◆ **Work request**:
Your output is to consist only of the line containing "Order transaction records" and the lines after it, through the end of the data, reproduced exactly.

=-=-=-=-=

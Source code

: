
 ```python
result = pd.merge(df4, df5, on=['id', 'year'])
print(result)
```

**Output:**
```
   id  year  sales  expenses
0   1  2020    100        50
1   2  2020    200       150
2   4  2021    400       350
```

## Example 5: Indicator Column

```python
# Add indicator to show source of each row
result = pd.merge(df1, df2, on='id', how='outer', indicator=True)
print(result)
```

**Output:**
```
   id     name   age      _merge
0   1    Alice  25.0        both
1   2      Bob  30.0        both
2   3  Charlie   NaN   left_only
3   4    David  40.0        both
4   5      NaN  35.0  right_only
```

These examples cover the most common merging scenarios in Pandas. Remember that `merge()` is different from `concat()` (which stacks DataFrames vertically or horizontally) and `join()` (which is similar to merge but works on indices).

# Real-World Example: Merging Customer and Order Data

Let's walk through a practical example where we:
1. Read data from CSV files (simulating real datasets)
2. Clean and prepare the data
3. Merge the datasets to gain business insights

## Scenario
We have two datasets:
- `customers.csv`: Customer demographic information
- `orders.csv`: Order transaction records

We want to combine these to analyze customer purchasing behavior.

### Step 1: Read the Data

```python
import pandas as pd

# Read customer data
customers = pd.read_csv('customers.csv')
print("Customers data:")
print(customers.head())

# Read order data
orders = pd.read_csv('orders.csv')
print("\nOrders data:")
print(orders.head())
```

=-=-=-=-=

◆ **Written response**:
- `orders.csv`: Order transaction records

We want to combine these to analyze customer purchasing behavior.

### Step 1: Read the Data

```python
import pandas as pd

# Read customer data
customers = pd.read_csv('customers.csv')
print("Customers data:")
print(customers.head())

# Read order data
orders = pd.read_csv('orders.csv')
print("\nOrders data:")
print(orders.head())
```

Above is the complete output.